| EXERCISE PROMPT |
In the records below, count each line where the word "Java数组进行更新" appears, and reply with that number only.

| DATA PROVIDED |
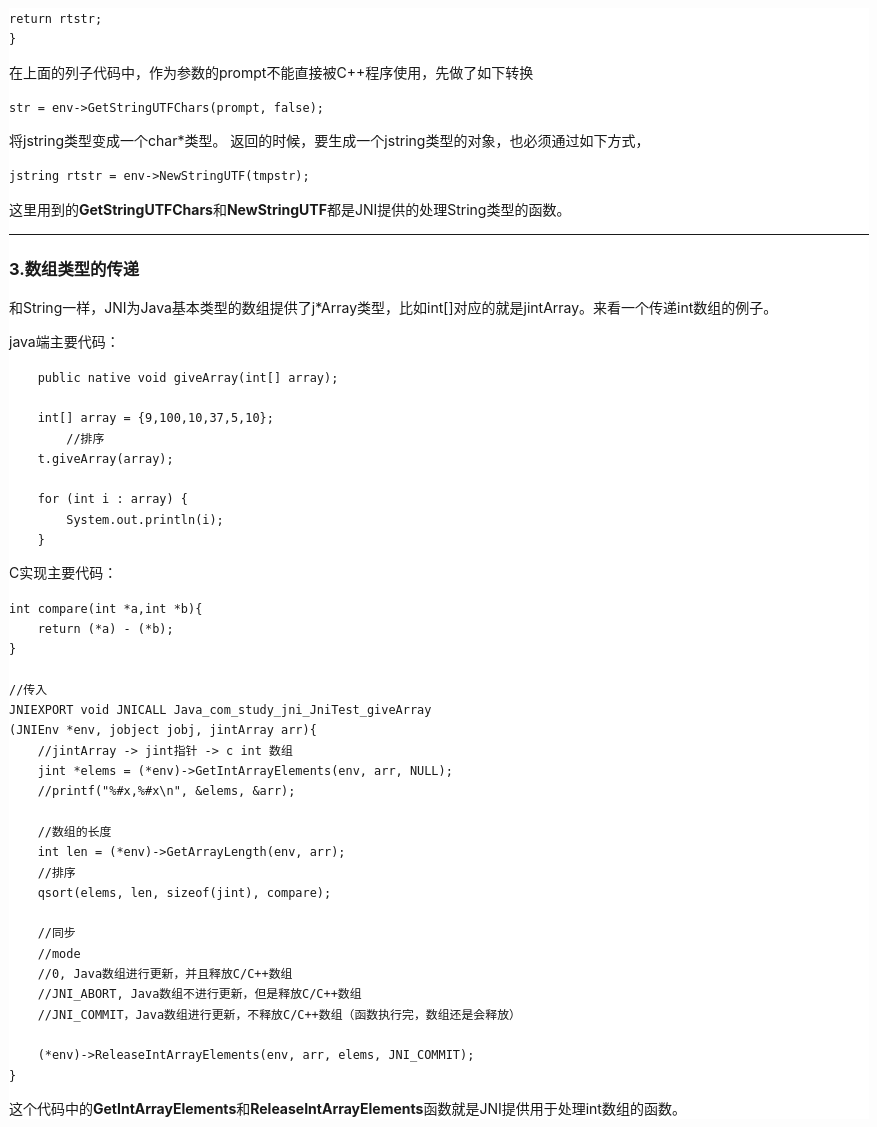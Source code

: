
 ```
return rtstr;
}

```

在上面的列子代码中，作为参数的prompt不能直接被C++程序使用，先做了如下转换

```
str = env->GetStringUTFChars(prompt, false);
```

将jstring类型变成一个char*类型。
返回的时候，要生成一个jstring类型的对象，也必须通过如下方式，

```
jstring rtstr = env->NewStringUTF(tmpstr);
```

这里用到的**GetStringUTFChars**和**NewStringUTF**都是JNI提供的处理String类型的函数。


---

### **3.数组类型的传递**
和String一样，JNI为Java基本类型的数组提供了j*Array类型，比如int[]对应的就是jintArray。来看一个传递int数组的例子。

java端主要代码：

```
	public native void giveArray(int[] array);
	
	int[] array = {9,100,10,37,5,10};
		//排序
	t.giveArray(array);
	
	for (int i : array) {
		System.out.println(i);
	}
```
C实现主要代码：

```
int compare(int *a,int *b){
	return (*a) - (*b);
}

//传入
JNIEXPORT void JNICALL Java_com_study_jni_JniTest_giveArray
(JNIEnv *env, jobject jobj, jintArray arr){
	//jintArray -> jint指针 -> c int 数组
	jint *elems = (*env)->GetIntArrayElements(env, arr, NULL);
	//printf("%#x,%#x\n", &elems, &arr);

	//数组的长度
	int len = (*env)->GetArrayLength(env, arr);
	//排序
	qsort(elems, len, sizeof(jint), compare);	

	//同步
	//mode
	//0, Java数组进行更新，并且释放C/C++数组
	//JNI_ABORT, Java数组不进行更新，但是释放C/C++数组
	//JNI_COMMIT，Java数组进行更新，不释放C/C++数组（函数执行完，数组还是会释放）
	
	(*env)->ReleaseIntArrayElements(env, arr, elems, JNI_COMMIT);
}
```
这个代码中的**GetIntArrayElements**和**ReleaseIntArrayElements**函数就是JNI提供用于处理int数组的函数。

| EXERCISE RESULT |
2